NZ Should Apologise For Past Action On Timor

Published: Fri 3 Feb 2006 01:40 PM
3 February, 2006
The East Timor Commission for Reception Truth and Reconciliation calls for reparations- New Zealand must apologise for its sins and pay up.
The 2,500 page document of the Commission for Reception Truth and Reconciliation has just been released at the United Nations and the full contents are now widely available on the internet. The report, which New Zealand helped to fund, documents 24 years of crimes against humanity in horrifying detail.
Tens of thousands of East Timorese were killed or died of starvation, rape was endemic and infrastructure was systematically destroyed. The report carefully sets out who is to blame and calls for reparations.
The Indonesia Human Rights Committee has written to the Minister of Foreign Affairs to urge him to take on board the explicit recommendations relevant to us. All countries which provided military assistance to Indonesia while it occupied East Timor, should apologise for failing to adequately uphold internationally agreed rights and freedoms. The report recommends that the UN Security Council help the Timorese Government to obtain reparations. New Zealand is also asked to join with Australia and Britain in a joint initiative to establish the truth about the 1975 deaths of 6 foreign journalists in East Timor including New Zealander Gary Cunningham.
Declassified documents from the New Zealand Ministry of Foreign Affairs were given to the Truth Commission and are cited there. These documents confirm that New Zealand officials knew very accurately about the Indonesian plans to invade and did nothing to blow the whistle. Subsequently New Zealand was an extremely valuable friend to Indonesia - supporting it at the United Nations, and playing down human rights abuses even when New Zealand citizens were killed in East Timor. New Zealand also trained the Indonesian military and Indonesian officers came here to learn how to fly Skyhawk attack jets and how to improve their counter-insurgency skills.

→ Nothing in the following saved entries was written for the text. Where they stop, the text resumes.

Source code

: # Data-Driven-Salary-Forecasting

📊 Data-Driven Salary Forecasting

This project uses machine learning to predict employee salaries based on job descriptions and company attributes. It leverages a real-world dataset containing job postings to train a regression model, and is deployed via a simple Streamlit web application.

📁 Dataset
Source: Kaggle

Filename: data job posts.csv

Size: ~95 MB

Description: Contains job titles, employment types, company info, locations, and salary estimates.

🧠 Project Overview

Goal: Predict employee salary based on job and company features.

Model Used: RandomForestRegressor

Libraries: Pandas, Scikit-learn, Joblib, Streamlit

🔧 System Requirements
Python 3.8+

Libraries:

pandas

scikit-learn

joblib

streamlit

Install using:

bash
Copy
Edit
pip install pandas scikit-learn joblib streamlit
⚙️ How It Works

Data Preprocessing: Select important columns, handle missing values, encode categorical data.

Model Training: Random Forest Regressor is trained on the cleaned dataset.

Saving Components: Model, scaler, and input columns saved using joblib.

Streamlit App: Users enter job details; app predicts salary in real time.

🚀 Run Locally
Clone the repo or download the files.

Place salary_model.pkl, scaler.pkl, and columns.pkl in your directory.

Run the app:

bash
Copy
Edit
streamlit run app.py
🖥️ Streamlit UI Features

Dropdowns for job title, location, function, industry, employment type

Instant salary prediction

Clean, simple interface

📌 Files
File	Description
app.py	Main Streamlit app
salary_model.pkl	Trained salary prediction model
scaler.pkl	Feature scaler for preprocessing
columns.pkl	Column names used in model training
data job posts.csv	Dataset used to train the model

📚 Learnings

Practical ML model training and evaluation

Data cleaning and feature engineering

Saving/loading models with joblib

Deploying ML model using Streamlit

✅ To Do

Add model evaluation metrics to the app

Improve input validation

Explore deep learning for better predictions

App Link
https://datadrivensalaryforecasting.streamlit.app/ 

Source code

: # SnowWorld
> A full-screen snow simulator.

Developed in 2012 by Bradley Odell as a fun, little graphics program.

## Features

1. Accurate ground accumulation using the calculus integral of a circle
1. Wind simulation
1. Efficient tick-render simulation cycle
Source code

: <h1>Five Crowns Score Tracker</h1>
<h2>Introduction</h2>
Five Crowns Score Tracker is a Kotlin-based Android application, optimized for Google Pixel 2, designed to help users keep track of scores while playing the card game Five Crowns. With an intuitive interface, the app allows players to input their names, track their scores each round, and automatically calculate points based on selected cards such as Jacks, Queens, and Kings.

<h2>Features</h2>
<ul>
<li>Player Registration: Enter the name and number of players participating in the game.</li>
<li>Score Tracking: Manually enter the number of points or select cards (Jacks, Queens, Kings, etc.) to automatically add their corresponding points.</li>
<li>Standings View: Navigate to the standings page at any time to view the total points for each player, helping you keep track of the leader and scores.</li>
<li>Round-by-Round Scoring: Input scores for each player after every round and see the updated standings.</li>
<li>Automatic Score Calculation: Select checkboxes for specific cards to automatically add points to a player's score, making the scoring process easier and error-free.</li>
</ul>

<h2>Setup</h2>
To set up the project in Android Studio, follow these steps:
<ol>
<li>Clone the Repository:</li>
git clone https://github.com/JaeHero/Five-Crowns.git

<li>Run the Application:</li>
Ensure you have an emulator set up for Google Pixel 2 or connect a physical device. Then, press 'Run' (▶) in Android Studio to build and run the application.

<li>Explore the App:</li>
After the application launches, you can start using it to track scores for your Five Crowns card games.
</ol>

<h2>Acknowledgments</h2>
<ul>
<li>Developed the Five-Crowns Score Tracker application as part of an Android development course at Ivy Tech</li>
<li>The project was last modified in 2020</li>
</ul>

Australia and the United States both gave Indonesia the green light for the initial invasion and so their role is justifiably in the spotlight. However, New Zealand was also a partner in the crime and we owe a debt to one of the most poverty stricken nations in the world.
New Zealand should make a full and genuine apology to the people of East Timor and set an example to other guilty nations by offering reparations and insisting that the UN coordinate an immediate reparations programme. We must also offer a very belated apology to the family of Gary Cunningham and get to the truth about this pivotal episode.